Changes to enable threadsafe operation #1064

oir · 2017-11-13T16:52:59Z

This PR includes changes to (optionally) enable threadsafe operation of dynet, providing the ability to run multiple dynet models within a single application, or executing a single dynet model over multiple data instances (computation graphs) concurrently.

This includes:

Disabling the restriction that one CG should exist at a time, and disabling the notion of staleness
Switching to a dynamic memory pool for memory allocation for tensors to avoid race conditions when managing memory for tensors / CGs from different threads.
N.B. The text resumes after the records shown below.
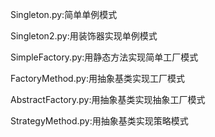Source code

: Singleton.py:简单单例模式

Singleton2.py:用装饰器实现单例模式

SimpleFactory.py:用静态方法实现简单工厂模式

FactoryMethod.py:用抽象基类实现工厂模式

AbstractFactory.py:用抽象基类实现抽象工厂模式

StrategyMethod.py:用抽象基类实现策略模式
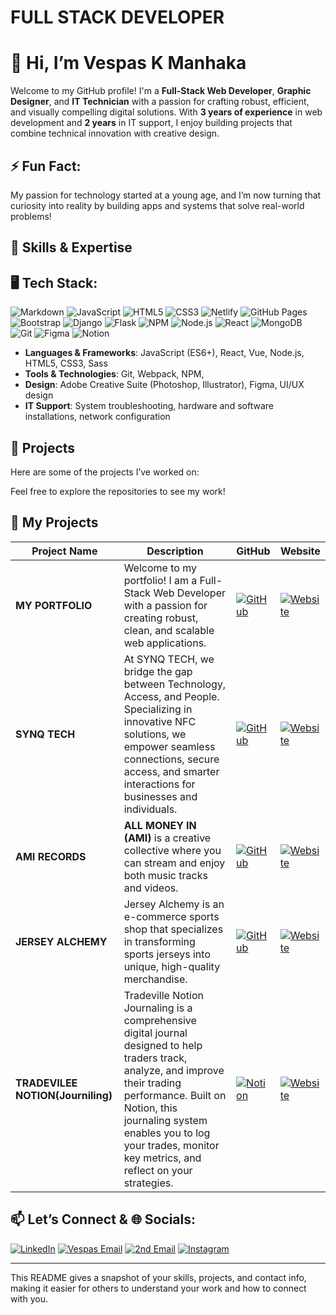 # FULL STACK DEVELOPER

# 👋 Hi, I’m Vespas K Manhaka

Welcome to my GitHub profile! I'm a **Full-Stack Web Developer**, **Graphic Designer**, and **IT Technician** with a passion for crafting robust, efficient, and visually compelling digital solutions. With **3 years of experience** in web development and **2 years** in IT support, I enjoy building projects that combine technical innovation with creative design.

## ⚡ Fun Fact:
My passion for technology started at a young age, and I’m now turning that curiosity into reality by building apps and systems that solve real-world problems!

## 🌟 Skills & Expertise
## 🖥️ Tech Stack:
![Markdown](https://img.shields.io/badge/Markdown-000000?style=for-the-badge&logo=markdown&logoColor=white)
![JavaScript](https://img.shields.io/badge/JavaScript-F7DF1E?style=for-the-badge&logo=javascript&logoColor=black)
![HTML5](https://img.shields.io/badge/HTML5-E34F26?style=for-the-badge&logo=html5&logoColor=white)
![CSS3](https://img.shields.io/badge/CSS3-1572B6?style=for-the-badge&logo=css3&logoColor=white)
![Netlify](https://img.shields.io/badge/Netlify-00C7B7?style=for-the-badge&logo=netlify&logoColor=white)
![GitHub Pages](https://img.shields.io/badge/GitHub%20Pages-222222?style=for-the-badge&logo=github&logoColor=white)
![Bootstrap](https://img.shields.io/badge/Bootstrap-563D7C?style=for-the-badge&logo=bootstrap&logoColor=white)
![Django](https://img.shields.io/badge/Django-092E20?style=for-the-badge&logo=django&logoColor=white)
![Flask](https://img.shields.io/badge/Flask-000000?style=for-the-badge&logo=flask&logoColor=white)
![NPM](https://img.shields.io/badge/NPM-CB3837?style=for-the-badge&logo=npm&logoColor=white)
![Node.js](https://img.shields.io/badge/Node.js-339933?style=for-the-badge&logo=nodedotjs&logoColor=white)
![React](https://img.shields.io/badge/React-61DAFB?style=for-the-badge&logo=react&logoColor=black)
![MongoDB](https://img.shields.io/badge/MongoDB-47A248?style=for-the-badge&logo=mongodb&logoColor=white)
![Git](https://img.shields.io/badge/Git-F05032?style=for-the-badge&logo=git&logoColor=white)
![Figma](https://img.shields.io/badge/Figma-F24E1E?style=for-the-badge&logo=figma&logoColor=white)
![Notion](https://img.shields.io/badge/Notion-000000?style=for-the-badge&logo=notion&logoColor=white)

- **Languages & Frameworks**: JavaScript (ES6+), React, Vue, Node.js, HTML5, CSS3, Sass
- **Tools & Technologies**: Git, Webpack, NPM,
- **Design**: Adobe Creative Suite (Photoshop, Illustrator), Figma, UI/UX design
- **IT Support**: System troubleshooting, hardware and software installations, network configuration

## 🚀 Projects

Here are some of the projects I’ve worked on:

Feel free to explore the repositories to see my work!

## 🚀 My Projects  

| **Project Name**       | **Description**                                                                 | **GitHub**                                                                                                         | **Website**                                                                                                 |
|------------------------|---------------------------------------------------------------------------------|---------------------------------------------------------------------------------------------------------------------|-------------------------------------------------------------------------------------------------------------|
| **MY PORTFOLIO**        | Welcome to my portfolio! I am a Full-Stack Web Developer with a passion for creating robust, clean, and scalable web applications.  | [![GitHub](https://img.shields.io/badge/-GitHub-black?logo=github&style=flat-square)](https://github.com/yourusername/portfolio) | [![Website](https://img.shields.io/badge/-Live%20Site-blue?logo=internet-explorer&style=flat-square)](https://vespas.netlify.app/) |
| **SYNQ TECH**           | At SYNQ TECH, we bridge the gap between Technology, Access, and People. Specializing in innovative NFC solutions, we empower seamless connections, secure access, and smarter interactions for businesses and individuals. | [![GitHub](https://img.shields.io/badge/-GitHub-black?logo=github&style=flat-square)](https://github.com/yourusername/synq-tech) | [![Website](https://img.shields.io/badge/-Live%20Site-blue?logo=internet-explorer&style=flat-square)](https://synqtech.co.za) |
| **AMI RECORDS**         | **ALL MONEY IN (AMI)** is a creative collective where you can stream and enjoy both music tracks and videos. | [![GitHub](https://img.shields.io/badge/-GitHub-black?logo=github&style=flat-square)](https://github.com/yourusername/ami-records) | [![Website](https://img.shields.io/badge/-Live%20Site-blue?logo=internet-explorer&style=flat-square)](https://amiafrica.netlify.app/) |
| **JERSEY ALCHEMY**      | Jersey Alchemy is an e-commerce sports shop that specializes in transforming sports jerseys into unique, high-quality merchandise. | [![GitHub](https://img.shields.io/badge/-GitHub-black?logo=github&style=flat-square)](https://github.com/yourusername/jersey-alchemy) | [![Website](https://img.shields.io/badge/-Live%20Site-blue?logo=internet-explorer&style=flat-square)](https://www.jerseyalchemy.com/) |
| **TRADEVILEE NOTION(Journiling)**      | Tradeville Notion Journaling is a comprehensive digital journal designed to help traders track, analyze, and improve their trading performance. Built on Notion, this journaling system enables you to log your trades, monitor key metrics, and reflect on your strategies. | [![Notion](https://img.shields.io/badge/-Notion-black?logo=notion&style=flat-square)](https://patch-eel-7d7.notion.site/Tradeville-Trading-Notion-6c90ba60e0ee4d68a173ee3bde408388) | [![Website](https://img.shields.io/badge/-Live%20Site-blue?logo=internet-explorer&style=flat-square)]((https://patch-eel-7d7.notion.site/Tradeville-Trading-Notion-6c90ba60e0ee4d68a173ee3bde408388)) |



## 📫 Let’s Connect &  🌐 Socials:

[![LinkedIn](https://img.shields.io/badge/LinkedIn-0077B5?style=for-the-badge&logo=linkedin&logoColor=white)](https://za.linkedin.com/in/vespas-manhaka-ba2905323)
[![Vespas Email](https://img.shields.io/badge/Email-D14836?style=for-the-badge&logo=gmail&logoColor=white)](mailto:vmanhakait@gmail.com)
[![2nd Email](https://img.shields.io/badge/Dreamvillians%20Email-D14836?style=for-the-badge&logo=gmail&logoColor=white)](mailto:dreamvillians.traders.club@gmail.com)
[![Instagram](https://img.shields.io/badge/Instagram-E4405F?style=for-the-badge&logo=instagram&logoColor=white)](https://www.instagram.com/dreamvillian_29?igsh=MTczandxNXlmYWVmcg==)


---



This README gives a snapshot of your skills, projects, and contact info, making it easier for others to understand your work and how to connect with you.
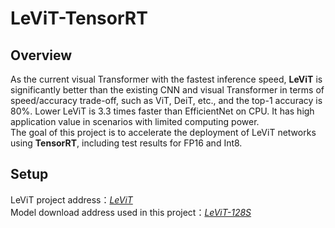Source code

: # LeViT-TensorRT
## Overview
As the current visual Transformer with the fastest inference speed, __LeViT__ is significantly better than the existing CNN and visual Transformer in terms of speed/accuracy trade-off, such as ViT, DeiT, etc., and the top-1 accuracy is 80%. Lower LeViT is 3.3 times faster than EfficientNet on CPU. It has high application value in scenarios with limited computing power.  
The goal of this project is to accelerate the deployment of LeViT networks using __TensorRT__, including test results for FP16 and Int8.
## Setup 
LeViT project address：[_LeViT_](https://github.com/facebookresearch/LeViT)  
Model download address used in this project：[_LeViT-128S_](https://dl.fbaipublicfiles.com/LeViT/LeViT-128S-96703c44.pth) 


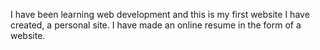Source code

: I have been learning web development and this is my first website I have created, a personal site. I have made an online resume in the form of a website.
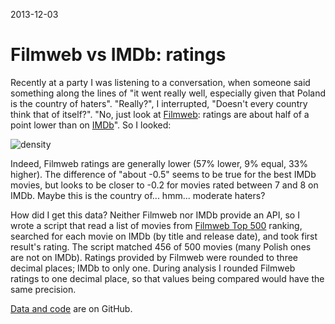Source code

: 2013-12-03

Filmweb vs IMDb: ratings
========================

Recently at a party I was listening to a conversation, when someone said
something along the lines of "it went really well, especially given that
Poland is the country of haters".  "Really?", I interrupted, "Doesn't
every country think that of itself?".  "No, just look at [Filmweb][]:
ratings are about half of a point lower than on [IMDb][]".  So I looked:

![density](density.png)

  [Filmweb]: http://en.wikipedia.org/wiki/Filmweb
  [IMDb]: http://en.wikipedia.org/wiki/Internet_Movie_Database

Indeed, Filmweb ratings are generally lower (57% lower, 9% equal, 33%
higher).  The difference of "about -0.5" seems to be true for the best
IMDb movies, but looks to be closer to -0.2 for movies rated between 7
and 8 on IMDb.  Maybe this is the country of... hmm... moderate haters?

How did I get this data?  Neither Filmweb nor IMDb provide an API, so I
wrote a script that read a list of movies from [Filmweb Top 500][top500]
ranking, searched for each movie on IMDb (by title and release date),
and took first result's rating.  The script matched 456 of 500 movies
(many Polish ones are not on IMDb).  Ratings provided by Filmweb were
rounded to three decimal places; IMDb to only one.  During analysis
I rounded Filmweb ratings to one decimal place, so that values being
compared would have the same precision.

  [top500]: http://www.filmweb.pl/rankings/film/world

[Data and code][] are on GitHub.

  [data and code]: https://github.com/narfdotpl/narf.pl/tree/master/content/assets/filmweb-vs-imdb-ratings

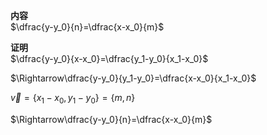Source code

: **内容**  
$\dfrac{y-y_0}{n}=\dfrac{x-x_0}{m}$  
  
**证明**  
$\dfrac{y-y_0}{x-x_0}=\dfrac{y_1-y_0}{x_1-x_0}$  
  
$\Rightarrow\dfrac{y-y_0}{y_1-y_0}=\dfrac{x-x_0}{x_1-x_0}$  
  
$\vec v=\{x_1-x_0,y_1-y_0\}=\{m,n\}$  
  
$\Rightarrow\dfrac{y-y_0}{n}=\dfrac{x-x_0}{m}$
Multithread data parallelism without copying a single model in memory works as follows:

Have a single dynet::ParameterCollection object shared between threads containing (physical) model parameters
Have multiple copies of a model object (e.g. LSTMBuilder). This copy causes copies of model parameters but that is okay because these are just shells that contain pointers to the same physical storage.
Each thread runs one copy of these models.

Main motivation was multithreaded inference, but possibly the changes might apply to training-time as well, similar to asynchronous SGD training (which I did not test).

My implementation is limited (and tested on) only the SimpleExecutionEngine (so no autobatch) and only for CPU devices.

neubig · 2017-12-20T15:37:40Z

Thanks! This is highly appreciated. I haven't been able to make the time to do a careful review yet, but it's upcoming.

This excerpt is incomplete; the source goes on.